2.1 L’autorité peut, d’office ou sur requête, joindre en une même procédure des affaires qui se rapportent à une situation identique ou à une cause juridique commune (art. 70 al. 1 LPA).

2.2 En l’espèce, la situation des recourants et celle de E______ n’ont pas la même cause juridique, le deuxième cas concernant une demande de reconsidération alors que le premier porte sur l’examen du cas de rigueur pour la recourante et ses enfants. La situation n’est pas non plus identique, E______ ayant fait l’objet de plusieurs décisions définitives et exécutoires de renvoi alors que tel n’est pas le cas des autres membres de la famille. Les conditions de la jonction de leurs causes n’étant pas remplies, la demande sera rejetée

3.             Les recourants ne développent aucun grief précis à l’encontre du jugement du TAPI, lequel ne prête pas flanc à la critique, ni dans les dispositions légales et la jurisprudence rappelés, ni dans l’analyse de la situation conformément aux considérants qui suivent.

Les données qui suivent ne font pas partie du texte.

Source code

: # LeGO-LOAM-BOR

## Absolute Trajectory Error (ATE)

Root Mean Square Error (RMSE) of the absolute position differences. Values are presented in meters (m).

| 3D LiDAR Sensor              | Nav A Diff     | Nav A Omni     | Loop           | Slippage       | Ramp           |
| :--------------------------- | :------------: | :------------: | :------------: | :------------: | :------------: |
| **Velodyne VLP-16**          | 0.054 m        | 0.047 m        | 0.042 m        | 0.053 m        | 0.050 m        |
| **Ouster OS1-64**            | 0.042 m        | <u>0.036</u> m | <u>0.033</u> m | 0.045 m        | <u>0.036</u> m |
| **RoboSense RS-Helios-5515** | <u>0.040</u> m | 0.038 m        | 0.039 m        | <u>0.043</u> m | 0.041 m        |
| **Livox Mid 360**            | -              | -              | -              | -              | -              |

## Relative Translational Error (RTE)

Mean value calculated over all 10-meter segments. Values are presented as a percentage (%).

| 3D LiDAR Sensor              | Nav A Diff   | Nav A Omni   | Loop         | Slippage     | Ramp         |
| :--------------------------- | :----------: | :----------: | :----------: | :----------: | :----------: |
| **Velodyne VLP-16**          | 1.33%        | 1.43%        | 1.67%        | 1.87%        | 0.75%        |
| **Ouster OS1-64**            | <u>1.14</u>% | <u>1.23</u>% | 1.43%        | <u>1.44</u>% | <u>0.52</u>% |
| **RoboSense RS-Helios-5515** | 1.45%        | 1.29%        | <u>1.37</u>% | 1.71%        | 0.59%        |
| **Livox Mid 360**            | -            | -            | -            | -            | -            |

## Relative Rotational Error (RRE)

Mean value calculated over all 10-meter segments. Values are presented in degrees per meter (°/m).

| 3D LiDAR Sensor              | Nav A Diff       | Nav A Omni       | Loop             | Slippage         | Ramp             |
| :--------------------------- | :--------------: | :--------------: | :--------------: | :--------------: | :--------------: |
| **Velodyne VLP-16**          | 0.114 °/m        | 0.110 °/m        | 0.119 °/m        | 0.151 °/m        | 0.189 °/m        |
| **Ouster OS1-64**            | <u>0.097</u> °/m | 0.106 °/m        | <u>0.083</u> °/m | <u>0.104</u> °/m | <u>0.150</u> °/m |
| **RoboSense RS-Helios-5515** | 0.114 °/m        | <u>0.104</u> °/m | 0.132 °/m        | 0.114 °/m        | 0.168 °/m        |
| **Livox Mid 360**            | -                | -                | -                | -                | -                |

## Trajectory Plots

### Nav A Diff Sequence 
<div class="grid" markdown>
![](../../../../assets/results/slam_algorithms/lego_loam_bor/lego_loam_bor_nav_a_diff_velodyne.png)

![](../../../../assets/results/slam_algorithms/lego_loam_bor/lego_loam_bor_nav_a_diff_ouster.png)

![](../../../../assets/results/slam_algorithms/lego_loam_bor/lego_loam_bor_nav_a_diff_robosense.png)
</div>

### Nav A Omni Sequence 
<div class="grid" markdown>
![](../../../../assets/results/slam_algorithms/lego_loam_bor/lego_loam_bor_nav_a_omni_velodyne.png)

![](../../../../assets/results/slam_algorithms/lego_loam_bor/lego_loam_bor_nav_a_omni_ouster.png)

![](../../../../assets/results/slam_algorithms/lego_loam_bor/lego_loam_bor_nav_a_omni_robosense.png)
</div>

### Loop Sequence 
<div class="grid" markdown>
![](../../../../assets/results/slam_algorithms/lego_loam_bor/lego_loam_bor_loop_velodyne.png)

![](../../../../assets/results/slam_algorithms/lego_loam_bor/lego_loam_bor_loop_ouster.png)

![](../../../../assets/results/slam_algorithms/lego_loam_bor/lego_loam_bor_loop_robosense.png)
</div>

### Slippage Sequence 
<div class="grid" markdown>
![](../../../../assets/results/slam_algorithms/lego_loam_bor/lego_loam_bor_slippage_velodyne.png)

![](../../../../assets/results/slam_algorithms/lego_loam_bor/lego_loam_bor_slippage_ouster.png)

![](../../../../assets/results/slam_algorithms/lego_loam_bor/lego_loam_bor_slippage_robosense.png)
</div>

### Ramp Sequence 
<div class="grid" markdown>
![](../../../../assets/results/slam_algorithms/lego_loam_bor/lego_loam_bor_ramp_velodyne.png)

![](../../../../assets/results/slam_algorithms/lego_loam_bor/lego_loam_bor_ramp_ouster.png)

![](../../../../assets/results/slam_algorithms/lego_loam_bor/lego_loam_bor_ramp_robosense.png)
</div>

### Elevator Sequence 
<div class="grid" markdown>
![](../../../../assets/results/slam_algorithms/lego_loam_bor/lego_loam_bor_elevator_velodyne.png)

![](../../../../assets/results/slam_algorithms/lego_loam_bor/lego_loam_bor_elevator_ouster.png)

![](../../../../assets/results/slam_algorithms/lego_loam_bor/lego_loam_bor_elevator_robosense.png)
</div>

3.1 L'art. 30 al. 1 let. b LEI permet de déroger aux conditions d'admission en Suisse, telles que prévues aux art. 18 à 29 LEI, notamment aux fins de tenir compte des cas individuels d'une extrême gravité ou d'intérêts publics majeurs.

3.2 L'art. 31 al. 1 de l’ordonnance relative à l'admission, au séjour et à l'exercice d'une activité lucrative du 24 octobre 2007 (OASA - RS 142.201) prévoit que, pour apprécier l'existence d'un cas individuel d'extrême gravité, il convient de tenir compte notamment de l'intégration du requérant sur la base des critères d’intégration de l’art. 58a al. 1 LEI (let. a), de sa situation familiale, particulièrement de la période de scolarisation et de la durée de la scolarité des enfants (let. c), de sa situation financière (let. d), de la durée de sa présence en Suisse (let. e), de son état de santé (let. f) ainsi que des possibilités de réintégration dans l'État de provenance (let. g). Les critères énumérés par cette disposition, qui doivent impérativement être respectés, ne sont toutefois pas exhaustifs, d'autres éléments pouvant également entrer en considération, comme les circonstances concrètes ayant amené un étranger à séjourner illégalement en Suisse [SEM], Directives et commentaires, Domaine des étrangers, 2013 état au 1er janvier 2021 [ci-après : directives LEI] ch. 5.6).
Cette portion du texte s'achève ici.